* [Work to complete]: Once "import requests" turns up in a line below, reproduce that line and those after it exactly, stopping after the line with "Retribuyen a la"; leave pictures out.

* [Records supplied]:
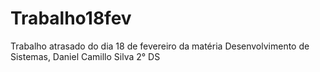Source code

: # Trabalho18fev
Trabalho atrasado do dia 18 de fevereiro da matéria Desenvolvimento de Sistemas, Daniel Camillo Silva 2° DS
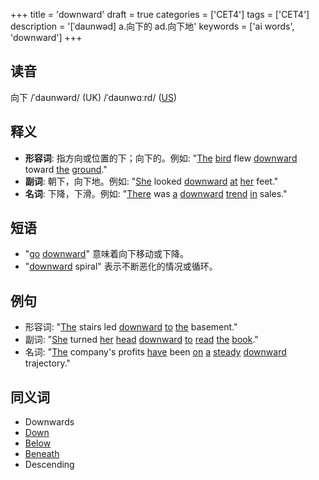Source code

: +++
title = 'downward'
draft = true
categories = ['CET4']
tags = ['CET4']
description = '[ˈdaunwəd] a.向下的 ad.向下地'
keywords = ['ai words', 'downward']
+++

## 读音
向下 /ˈdaʊnwərd/ (UK) /ˈdaʊnwɑːrd/ ([US](/zh/post/us/))

## 释义
- **形容词**: 指方向或位置的下；向下的。例如: "[The](/zh/post/the/) [bird](/zh/post/bird/) flew [downward](/zh/post/downward/) toward [the](/zh/post/the/) [ground](/zh/post/ground/)."
- **副词**: 朝下，向下地。例如: "[She](/zh/post/she/) looked [downward](/zh/post/downward/) [at](/zh/post/at/) [her](/zh/post/her/) feet."
- **名词**: 下降，下滑。例如: "[There](/zh/post/there/) was [a](/zh/post/a/) [downward](/zh/post/downward/) [trend](/zh/post/trend/) [in](/zh/post/in/) sales."

## 短语
- "[go](/zh/post/go/) [downward](/zh/post/downward/)" 意味着向下移动或下降。
- "[downward](/zh/post/downward/) spiral" 表示不断恶化的情况或循环。

## 例句
- 形容词: "[The](/zh/post/the/) stairs led [downward](/zh/post/downward/) [to](/zh/post/to/) [the](/zh/post/the/) basement."
- 副词: "[She](/zh/post/she/) turned [her](/zh/post/her/) [head](/zh/post/head/) [downward](/zh/post/downward/) [to](/zh/post/to/) [read](/zh/post/read/) [the](/zh/post/the/) [book](/zh/post/book/)."
- 名词: "[The](/zh/post/the/) company's profits [have](/zh/post/have/) been [on](/zh/post/on/) [a](/zh/post/a/) [steady](/zh/post/steady/) [downward](/zh/post/downward/) trajectory."

## 同义词
- Downwards
- [Down](/zh/post/down/)
- [Below](/zh/post/below/)
- [Beneath](/zh/post/beneath/)
- Descending
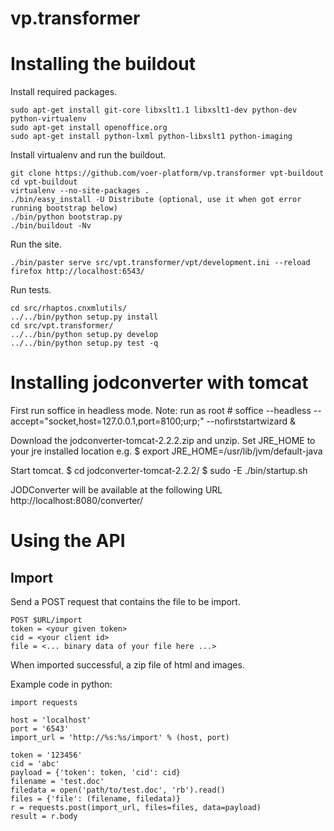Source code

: vp.transformer
==============

Installing the buildout
=======================

Install required packages.

    sudo apt-get install git-core libxslt1.1 libxslt1-dev python-dev python-virtualenv
    sudo apt-get install openoffice.org
    sudo apt-get install python-lxml python-libxslt1 python-imaging

Install virtualenv and run the buildout.

    git clone https://github.com/voer-platform/vp.transformer vpt-buildout
    cd vpt-buildout
    virtualenv --no-site-packages .
    ./bin/easy_install -U Distribute (optional, use it when got error running bootstrap below)
    ./bin/python bootstrap.py
    ./bin/buildout -Nv

Run the site.

    ./bin/paster serve src/vpt.transformer/vpt/development.ini --reload
    firefox http://localhost:6543/

Run tests.

    cd src/rhaptos.cnxmlutils/
    ../../bin/python setup.py install
    cd src/vpt.transformer/
    ../../bin/python setup.py develop
    ../../bin/python setup.py test -q

Installing jodconverter with tomcat
===================================

First run soffice in headless mode. Note: run as root
    # soffice --headless --accept="socket,host=127.0.0.1,port=8100;urp;" --nofirststartwizard &

Download the jodconverter-tomcat-2.2.2.zip and unzip.
Set JRE_HOME to your jre installed location e.g.
    $ export JRE_HOME=/usr/lib/jvm/default-java

Start tomcat.
    $ cd jodconverter-tomcat-2.2.2/
    $ sudo -E ./bin/startup.sh

JODConverter will be available at the following URL http://localhost:8080/converter/

Using the API
=============

Import
------

Send a POST request that contains the file to be import.

    POST $URL/import
    token = <your given token>
    cid = <your client id>
    file = <... binary data of your file here ...>

When imported successful, a zip file of html and images.

Example code in python:

    import requests

    host = 'localhost'
    port = '6543'
    import_url = 'http://%s:%s/import' % (host, port)

    token = '123456'
    cid = 'abc'
    payload = {'token': token, 'cid': cid}
    filename = 'test.doc'
    filedata = open('path/to/test.doc', 'rb').read()
    files = {'file': (filename, filedata)}
    r = requests.post(import_url, files=files, data=payload)
    result = r.body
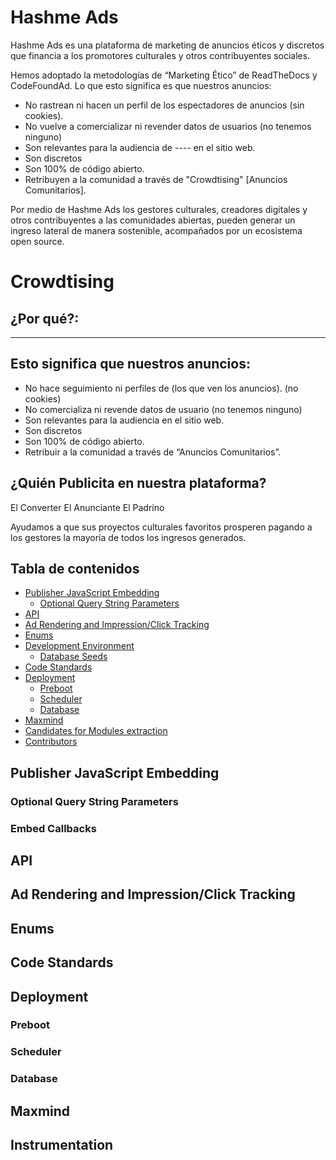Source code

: # Hashme Ads

Hashme Ads es una plataforma de marketing de anuncios éticos y discretos que financia a los promotores culturales y otros contribuyentes sociales. 

Hemos adoptado la metodologías de “Marketing Ético” de ReadTheDocs y CodeFoundAd. Lo que esto significa es que nuestros anuncios:

* No rastrean ni hacen un perfil de los espectadores de anuncios (sin cookies).
* No vuelve a comercializar ni revender datos de usuarios (no tenemos ninguno)
* Son relevantes para la audiencia de ---- en el sitio web.
* Son discretos
* Son 100% de código abierto.
* Retribuyen a la comunidad a través de "Crowdtising" [Anuncios Comunitarios].

Por medio de Hashme Ads los gestores culturales, creadores digitales y otros contribuyentes a las comunidades abiertas, pueden generar un ingreso lateral de manera sostenible, acompañados por un ecosistema open source.

# Crowdtising

## ¿Por qué?:
_____


## Esto significa que nuestros anuncios:

* No hace seguimiento ni perfiles de (los que ven los anuncios).  (no cookies)
* No comercializa ni revende datos de usuario (no tenemos ninguno)
* Son relevantes para la audiencia en el sitio web.
* Son discretos
* Son 100% de código abierto.
* Retribuir a la comunidad a través de “Anuncios Comunitarios”.

## ¿Quién Publicita en nuestra plataforma?

El Converter
El Anunciante
El Padrino

Ayudamos a que sus proyectos culturales favoritos prosperen pagando a los gestores la mayoría de todos los ingresos generados.

## Tabla de contenidos

  - [Publisher JavaScript Embedding](#publisher-javascript-embedding)
    - [Optional Query String Parameters](#optional-query-string-parameters)
  - [API](#api)
  - [Ad Rendering and Impression/Click Tracking](#ad-rendering-and-impressionclick-tracking)
  - [Enums](#enums)
  - [Development Environment](#development-environment)
    - [Database Seeds](#database-seeds)
  - [Code Standards](#code-standards)
  - [Deployment](#deployment)
    - [Preboot](#preboot)
    - [Scheduler](#scheduler)
    - [Database](#database)
  - [Maxmind](#maxmind)
  - [Candidates for Modules extraction](#candidates-for-modules-extraction)
  - [Contributors](#contributors)

## Publisher JavaScript Embedding

### Optional Query String Parameters

### Embed Callbacks

## API

## Ad Rendering and Impression/Click Tracking

## Enums

## Code Standards

## Deployment

### Preboot

### Scheduler

### Database

## Maxmind

## Instrumentation

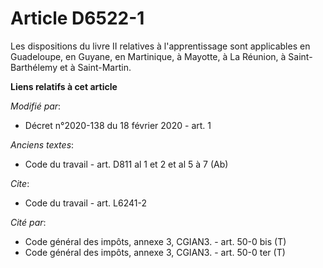 # Article D6522-1

Les dispositions du livre II relatives à l'apprentissage sont applicables en Guadeloupe, en Guyane, en Martinique, à Mayotte,
à La Réunion, à Saint-Barthélemy et à Saint-Martin.

**Liens relatifs à cet article**

_Modifié par_:

  - Décret n°2020-138 du 18 février 2020 - art. 1

_Anciens textes_:

  - Code du travail - art. D811 al 1 et 2 et al 5 à 7 (Ab)

_Cite_:

  - Code du travail - art. L6241-2

_Cité par_:

  - Code général des impôts, annexe 3, CGIAN3. - art. 50-0 bis (T)
  - Code général des impôts, annexe 3, CGIAN3. - art. 50-0 ter (T)
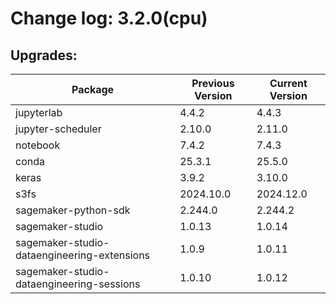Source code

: # Change log: 3.2.0(cpu)

## Upgrades: 

Package | Previous Version | Current Version
---|---|---
jupyterlab|4.4.2|4.4.3
jupyter-scheduler|2.10.0|2.11.0
notebook|7.4.2|7.4.3
conda|25.3.1|25.5.0
keras|3.9.2|3.10.0
s3fs|2024.10.0|2024.12.0
sagemaker-python-sdk|2.244.0|2.244.2
sagemaker-studio|1.0.13|1.0.14
sagemaker-studio-dataengineering-extensions|1.0.9|1.0.11
sagemaker-studio-dataengineering-sessions|1.0.10|1.0.12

* [Problem solution]:
    import requests

    host = 'localhost'
    port = '6543'
    import_url = 'http://%s:%s/import' % (host, port)

    token = '123456'
    cid = 'abc'
    payload = {'token': token, 'cid': cid}
    filename = 'test.doc'
    filedata = open('path/to/test.doc', 'rb').read()
    files = {'file': (filename, filedata)}
    r = requests.post(import_url, files=files, data=payload)
    result = r.body
Source code

: # Hashme Ads

Hashme Ads es una plataforma de marketing de anuncios éticos y discretos que financia a los promotores culturales y otros contribuyentes sociales. 

Hemos adoptado la metodologías de “Marketing Ético” de ReadTheDocs y CodeFoundAd. Lo que esto significa es que nuestros anuncios:

* No rastrean ni hacen un perfil de los espectadores de anuncios (sin cookies).
* No vuelve a comercializar ni revender datos de usuarios (no tenemos ninguno)
* Son relevantes para la audiencia de ---- en el sitio web.
* Son discretos
* Son 100% de código abierto.
* Retribuyen a la comunidad a través de "Crowdtising" [Anuncios Comunitarios].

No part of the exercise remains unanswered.